(The Minnesota Star Tribune)
Twin Cities poet Danez Smith contends for National Book Award
Four books from Minnesota publishers — three from Graywolf and one from Carolrhoda — were among the 20 finalists announced Wednesday.
October 4, 2017 at 4:24PM
Danez Smith (photo by Aaron Lavinsky, Star Tribune)
Danez Smith, a 28-year-old writer launched by the Twin Cities slam-poetry scene, is a finalist for one of literature's most prestigious prizes.
His second collection of poetry, "Don't Call Us Dead" — published by Minneapolis' Graywolf Press — will contend with four other books for the National Book Award in poetry, it was announced Wednesday morning.
Smith got the word in Toronto as he arrived for a reading that night. "I was eating a breakfast sandwich, fresh off a flight, when I got the call," he told the Star Tribune in an email. "I had to walk outside so I could scream and dance without knocking over someone's hash browns."
In all, the 20 nominees announced Wednesday include four books from Minneapolis publishers. Winners will be announced Nov. 15 at a ceremony in New York City.
Two other Graywolf books also were chosen as finalists: "Whereas," a poetry collection by Oglala Lakota poet Layli Long Soldier that deals in part with the 1862 U.S.-Dakota War in Minnesota, and "Her Body and Other Parties," a story collection by Philadelphia writer Carmen Maria Machado that was nominated in the fiction category.

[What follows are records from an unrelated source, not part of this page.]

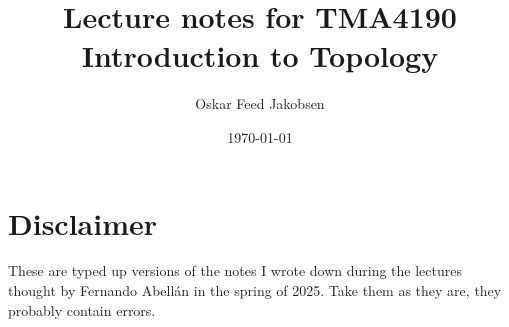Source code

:\documentclass{article}
\title{Lecture notes for TMA4190 Introduction to Topology}
\date{\today}
\author{Oskar Feed Jakobsen}
\begin{document}
\maketitle
\newpage
\tableofcontents
\newpage
\section*{Disclaimer}

These are typed up versions of the notes I wrote down during the
lectures thought by Fernando Abellán
in the spring of 2025.
Take them as they are, they probably contain errors.

\newpage

























\end{document}
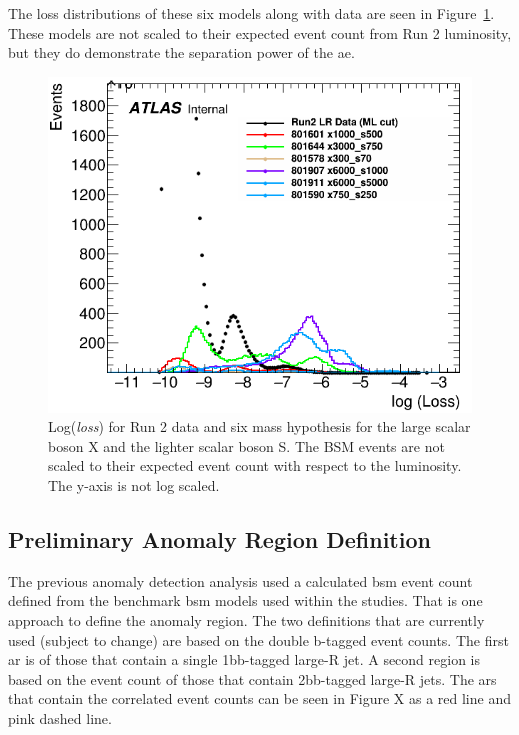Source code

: The loss distributions of these six models along with data are seen in Figure~\ref{fig:sh4b-bsm-data-nolog}. These models are not scaled to their expected event count from Run 2 luminosity, but they 
do demonstrate the separation power of the \gls{ae}.


\begin{figure}[ht]
    \centering
    \includegraphics[scale=0.6]{figs/ch7/loss_data1percent_nolog_BSM.png}%
    \caption{Log(\textit{loss}) for Run 2 data and six mass hypothesis for the large scalar boson X and the lighter scalar boson S. The BSM events are not scaled to their expected 
    event count with respect to the luminosity. The y-axis is not log scaled.}
\label{fig:sh4b-bsm-data-nolog}
\end{figure}

\subsection{Preliminary Anomaly Region Definition}

The previous anomaly detection analysis used a calculated \gls{bsm} event count defined from the benchmark \gls{bsm} models used within the studies. That is one approach to 
define the anomaly region. The two definitions that are currently used (subject to change) are based on the double b-tagged event counts. The first \gls{ar} is of those 
that contain a single 1bb-tagged large-R jet. A second region is based on the event count of those that contain 2bb-tagged large-R jets. The \gls{ar}s that contain the 
correlated event counts can be seen in Figure X as a red line and pink dashed line. 

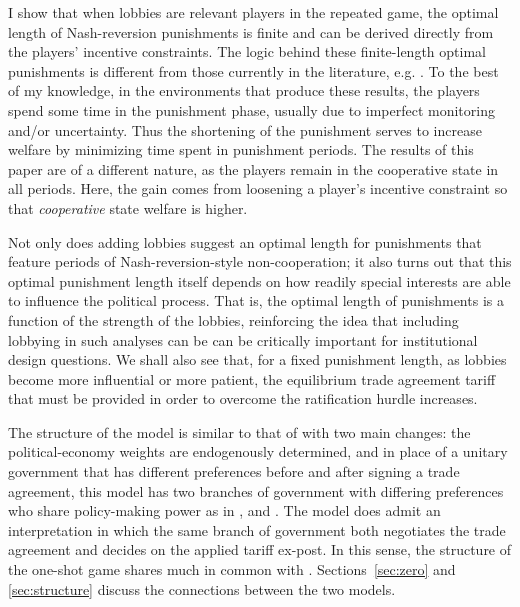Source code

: \documentclass[authoryear, review]{elsarticle}
\begin{document}
I show that when lobbies are relevant players in the repeated game, the optimal length of Nash-reversion punishments is finite and can be derived directly from the players' incentive constraints. The logic behind these finite-length optimal punishments is different from those currently in the literature, e.g. \citet{greenporter}. To the best of my knowledge, in the environments that produce these results, the players spend some time in the punishment phase, usually due to imperfect monitoring and/or uncertainty. Thus the shortening of the punishment serves to increase welfare by minimizing time spent in punishment periods. The results of this paper are of a different nature, as the players remain in the cooperative state in all periods. Here, the gain comes from loosening a player's incentive constraint so that \textit{cooperative} state welfare is higher.

Not only does adding lobbies suggest an optimal length for punishments that feature periods of Nash-reversion-style non-cooperation; it also turns out that this optimal punishment length itself depends on how readily special interests are able to influence the political process. That is, the optimal length of punishments is a function of the strength of the lobbies, reinforcing the idea that including lobbying in such analyses can be can be critically important for institutional design questions. We shall also see that, for a fixed punishment length, as lobbies become more influential or more patient, the equilibrium trade agreement tariff that must be provided in order to overcome the ratification hurdle increases. 

The structure of the model is similar to that of \citet{bs2005} with two main changes: the political-economy weights are endogenously determined, and in place of a unitary government that has different preferences before and after signing a trade agreement, this model has two branches of government with differing preferences who share policy-making power as in \citet{mr97}, \citet{song} and \citet{buzard2013b}. The model does admit an interpretation in which the same branch of government both negotiates the trade agreement and decides on the applied tariff ex-post. In this sense, the structure of the one-shot game shares much in common with \citet{mrc2007}. Sections~\ref{sec:zero} and \ref{sec:structure} discuss the connections between the two models.
\end{document}
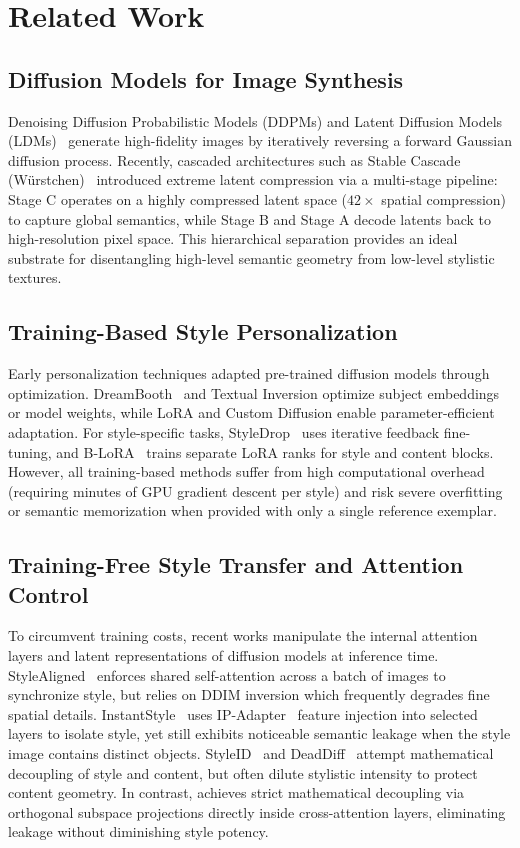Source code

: \section{Related Work}
\label{sec:related}

\subsection{Diffusion Models for Image Synthesis}
Denoising Diffusion Probabilistic Models (DDPMs) and Latent Diffusion Models (LDMs)~\cite{rombach2022highresolution} generate high-fidelity images by iteratively reversing a forward Gaussian diffusion process. Recently, cascaded architectures such as Stable Cascade (W{\"u}rstchen)~\cite{pernias2023stablecascade} introduced extreme latent compression via a multi-stage pipeline: Stage C operates on a highly compressed latent space ($42\times$ spatial compression) to capture global semantics, while Stage B and Stage A decode latents back to high-resolution pixel space. This hierarchical separation provides an ideal substrate for disentangling high-level semantic geometry from low-level stylistic textures.

\subsection{Training-Based Style Personalization}
Early personalization techniques adapted pre-trained diffusion models through optimization. DreamBooth~\cite{ruiz2023dreambooth} and Textual Inversion optimize subject embeddings or model weights, while LoRA and Custom Diffusion enable parameter-efficient adaptation. For style-specific tasks, StyleDrop~\cite{sohn2023styledrop} uses iterative feedback fine-tuning, and B-LoRA~\cite{chung2024blora} trains separate LoRA ranks for style and content blocks. However, all training-based methods suffer from high computational overhead (requiring minutes of GPU gradient descent per style) and risk severe overfitting or semantic memorization when provided with only a single reference exemplar.

\subsection{Training-Free Style Transfer and Attention Control}
To circumvent training costs, recent works manipulate the internal attention layers and latent representations of diffusion models at inference time. StyleAligned~\cite{hertz2023stylealigned} enforces shared self-attention across a batch of images to synchronize style, but relies on DDIM inversion which frequently degrades fine spatial details. InstantStyle~\cite{wang2024instantstyle} uses IP-Adapter~\cite{ye2023ipadapter} feature injection into selected layers to isolate style, yet still exhibits noticeable semantic leakage when the style image contains distinct objects. StyleID~\cite{dinh2024styleid} and DeadDiff~\cite{qi2024deaddiff} attempt mathematical decoupling of style and content, but often dilute stylistic intensity to protect content geometry. In contrast, \method achieves strict mathematical decoupling via orthogonal subspace projections directly inside cross-attention layers, eliminating leakage without diminishing style potency.

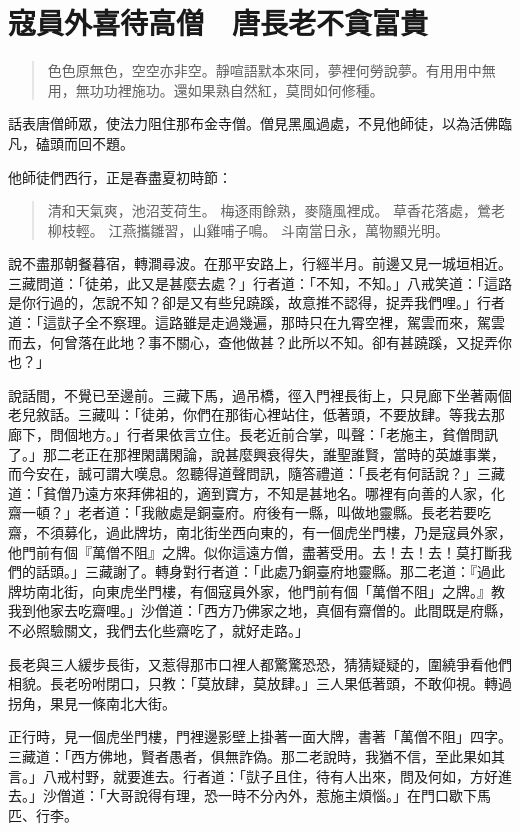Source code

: 
\chapter{寇員外喜待高僧　唐長老不貪富貴}

\begin{quote}
色色原無色，空空亦非空。靜喧語默本來同，夢裡何勞說夢。有用用中無用，無功功裡施功。還如果熟自然紅，莫問如何修種。
\end{quote}

話表唐僧師眾，使法力阻住那布金寺僧。僧見黑風過處，不見他師徒，以為活佛臨凡，磕頭而回不題。

他師徒們西行，正是春盡夏初時節：
\begin{quote}
清和天氣爽，池沼芰荷生。
梅逐雨餘熟，麥隨風裡成。
草香花落處，鶯老柳枝輕。
江燕攜雛習，山雞哺子鳴。
斗南當日永，萬物顯光明。
\end{quote}

說不盡那朝餐暮宿，轉澗尋波。在那平安路上，行經半月。前邊又見一城垣相近。三藏問道：「徒弟，此又是甚麼去處？」行者道：「不知，不知。」八戒笑道：「這路是你行過的，怎說不知？卻是又有些兒蹺蹊，故意推不認得，捉弄我們哩。」行者道：「這獃子全不察理。這路雖是走過幾遍，那時只在九霄空裡，駕雲而來，駕雲而去，何曾落在此地？事不關心，查他做甚？此所以不知。卻有甚蹺蹊，又捉弄你也？」

說話間，不覺已至邊前。三藏下馬，過吊橋，徑入門裡長街上，只見廊下坐著兩個老兒敘話。三藏叫：「徒弟，你們在那街心裡站住，低著頭，不要放肆。等我去那廊下，問個地方。」行者果依言立住。長老近前合掌，叫聲：「老施主，貧僧問訊了。」那二老正在那裡閑講閑論，說甚麼興衰得失，誰聖誰賢，當時的英雄事業，而今安在，誠可謂大嘆息。忽聽得道聲問訊，隨答禮道：「長老有何話說？」三藏道：「貧僧乃遠方來拜佛祖的，適到寶方，不知是甚地名。哪裡有向善的人家，化齋一頓？」老者道：「我敝處是銅臺府。府後有一縣，叫做地靈縣。長老若要吃齋，不須募化，過此牌坊，南北街坐西向東的，有一個虎坐門樓，乃是寇員外家，他門前有個『萬僧不阻』之牌。似你這遠方僧，盡著受用。去！去！去！莫打斷我們的話頭。」三藏謝了。轉身對行者道：「此處乃銅臺府地靈縣。那二老道：『過此牌坊南北街，向東虎坐門樓，有個寇員外家，他門前有個「萬僧不阻」之牌。』教我到他家去吃齋哩。」沙僧道：「西方乃佛家之地，真個有齋僧的。此間既是府縣，不必照驗關文，我們去化些齋吃了，就好走路。」

長老與三人緩步長街，又惹得那市口裡人都驚驚恐恐，猜猜疑疑的，圍繞爭看他們相貌。長老吩咐閉口，只教：「莫放肆，莫放肆。」三人果低著頭，不敢仰視。轉過拐角，果見一條南北大街。

正行時，見一個虎坐門樓，門裡邊影壁上掛著一面大牌，書著「萬僧不阻」四字。三藏道：「西方佛地，賢者愚者，俱無詐偽。那二老說時，我猶不信，至此果如其言。」八戒村野，就要進去。行者道：「獃子且住，待有人出來，問及何如，方好進去。」沙僧道：「大哥說得有理，恐一時不分內外，惹施主煩惱。」在門口歇下馬匹、行李。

And a young-adult novel from Carolrhoda Lab, an imprint of Minneapolis-based Lerner Publishing Group — "What Girls Are Made Of," by California writer Elana Arnold — is a finalist in the Young People's Literature category.
Smith, a two-time finalist in the world poetry slam competition, addresses intensely personal themes in his book, published just a month ago: the violent deaths of young black men; love and the perils of love, including HIV; a nation headed down the wrong path.
"People are responding to the book in a way I couldn't have predicted," he said Wednesday. "I knew having a book on Graywolf would be a different experience, but I feel a tad overwhelmed with the gush of love. At readings, the audiences are thankfully with me. They laugh when I need them to laugh, they cry at the same parts I didn't when writing the poems. It's a beautiful and rare thing to be able to see people experiencing exactly what you hoped they would."